According to the reports, both therapies could enter the market and begin reaching patients as early as this summer.
Citing the health ministry, the reports noted that they would become the world’s first commercially available medical products based on induced pluripotent stem (iPS) cells.
Japanese scientist Shinya Yamanaka was awarded the Nobel Prize in 2012 for his work on iPS cells, which have the capacity to develop into any type of cell in the human body.
“I hope this will bring relief to patients not only in Japan but around the world,” health minister Kenichiro Ueno told a press conference.
“We will promptly carry out all necessary procedures to ensure it reaches all patients without fail.”
In a statement, Sumitomo Pharma said it had obtained “conditional and time-limited approval” for the manufacture and marketing of Amchepry under a system which is reportedly designed to get these products to patients as quickly as possible.
The approval is a kind of “provisional license”, the Asahi newspaper said, after the safety and efficacy of the treatment was judged based on data from fewer patients than in ordinary clinical trials for drugs.
A trial led by Kyoto University researchers indicated that the company’s treatment was safe and successful in improving symptoms.

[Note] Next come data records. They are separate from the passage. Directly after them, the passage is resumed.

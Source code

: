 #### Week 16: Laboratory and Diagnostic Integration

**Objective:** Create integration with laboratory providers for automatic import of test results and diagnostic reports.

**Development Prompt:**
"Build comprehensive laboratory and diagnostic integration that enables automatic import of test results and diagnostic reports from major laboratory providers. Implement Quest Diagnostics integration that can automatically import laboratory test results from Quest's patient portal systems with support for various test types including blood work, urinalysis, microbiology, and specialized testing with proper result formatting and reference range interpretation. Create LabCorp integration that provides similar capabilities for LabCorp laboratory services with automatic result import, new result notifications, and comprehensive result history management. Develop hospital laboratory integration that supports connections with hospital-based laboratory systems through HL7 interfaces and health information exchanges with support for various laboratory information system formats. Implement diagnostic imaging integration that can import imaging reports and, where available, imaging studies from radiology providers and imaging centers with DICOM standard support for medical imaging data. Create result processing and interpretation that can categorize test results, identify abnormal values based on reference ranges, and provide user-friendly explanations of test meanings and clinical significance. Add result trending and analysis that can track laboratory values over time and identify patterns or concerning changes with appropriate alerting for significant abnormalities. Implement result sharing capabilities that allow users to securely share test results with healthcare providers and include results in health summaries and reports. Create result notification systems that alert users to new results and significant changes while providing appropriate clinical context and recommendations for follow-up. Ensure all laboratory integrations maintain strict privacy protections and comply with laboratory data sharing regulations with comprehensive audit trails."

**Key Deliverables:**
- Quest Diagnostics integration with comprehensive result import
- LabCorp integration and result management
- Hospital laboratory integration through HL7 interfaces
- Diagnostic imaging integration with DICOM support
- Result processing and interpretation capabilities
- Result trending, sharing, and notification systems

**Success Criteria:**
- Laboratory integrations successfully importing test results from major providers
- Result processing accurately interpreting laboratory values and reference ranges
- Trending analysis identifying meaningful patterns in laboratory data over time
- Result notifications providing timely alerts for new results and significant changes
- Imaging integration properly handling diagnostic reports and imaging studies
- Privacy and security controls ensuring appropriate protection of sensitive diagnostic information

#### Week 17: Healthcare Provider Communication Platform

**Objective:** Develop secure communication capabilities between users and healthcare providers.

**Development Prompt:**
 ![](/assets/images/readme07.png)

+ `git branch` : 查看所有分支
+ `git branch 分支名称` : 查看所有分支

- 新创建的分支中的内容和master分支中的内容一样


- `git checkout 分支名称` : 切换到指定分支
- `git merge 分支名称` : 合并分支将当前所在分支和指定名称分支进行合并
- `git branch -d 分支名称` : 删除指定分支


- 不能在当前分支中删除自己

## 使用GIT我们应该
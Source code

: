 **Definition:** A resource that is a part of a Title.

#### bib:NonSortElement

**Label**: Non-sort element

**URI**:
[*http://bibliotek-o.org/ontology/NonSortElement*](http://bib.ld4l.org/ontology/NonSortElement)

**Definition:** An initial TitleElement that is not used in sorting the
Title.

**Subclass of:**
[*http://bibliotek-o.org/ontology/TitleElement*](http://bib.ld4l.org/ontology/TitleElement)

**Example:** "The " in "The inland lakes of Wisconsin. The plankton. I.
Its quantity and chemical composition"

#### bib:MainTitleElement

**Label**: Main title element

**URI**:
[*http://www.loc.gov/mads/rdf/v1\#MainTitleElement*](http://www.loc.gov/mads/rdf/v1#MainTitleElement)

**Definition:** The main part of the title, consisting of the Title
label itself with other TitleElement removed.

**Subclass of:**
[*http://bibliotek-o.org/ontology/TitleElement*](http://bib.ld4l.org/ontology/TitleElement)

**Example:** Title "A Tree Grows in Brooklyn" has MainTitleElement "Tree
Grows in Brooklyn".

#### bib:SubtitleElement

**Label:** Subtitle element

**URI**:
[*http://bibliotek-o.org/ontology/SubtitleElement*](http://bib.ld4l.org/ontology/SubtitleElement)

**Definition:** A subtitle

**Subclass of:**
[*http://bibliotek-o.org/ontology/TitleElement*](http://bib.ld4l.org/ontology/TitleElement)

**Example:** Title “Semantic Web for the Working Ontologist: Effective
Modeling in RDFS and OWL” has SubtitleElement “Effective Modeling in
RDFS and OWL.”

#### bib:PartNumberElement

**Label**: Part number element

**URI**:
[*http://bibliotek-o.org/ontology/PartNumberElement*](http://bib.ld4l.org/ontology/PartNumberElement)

The study involved seven Parkinson’s patients aged between 50 and 69, with each receiving a total of either five million or 10 million cells implanted on both sides of the brain.
The iPS cells from healthy donors were developed into the precursors of dopamine-producing brain cells, which are no longer present in people with Parkinson’s disease.
The patients were monitored for two years and no major adverse effects were found, the study said. Four patients showed improvements in symptoms.
Parkinson’s disease is a chronic, degenerative neurological disorder that affects the body’s motor system, often causing shaking and other difficulties in movement.
Worldwide, about 10 million people have the illness, according to the Parkinson’s Foundation.
Currently available therapies “improve symptoms without slowing or halting the disease progression,” the foundation says.
iPS cells are created by stimulating mature, already specialised, cells back into a juvenile state — basically cloning without the need for an embryo.
The cells can be transformed into a range of different types of cells, and their use is a key sector of medical research.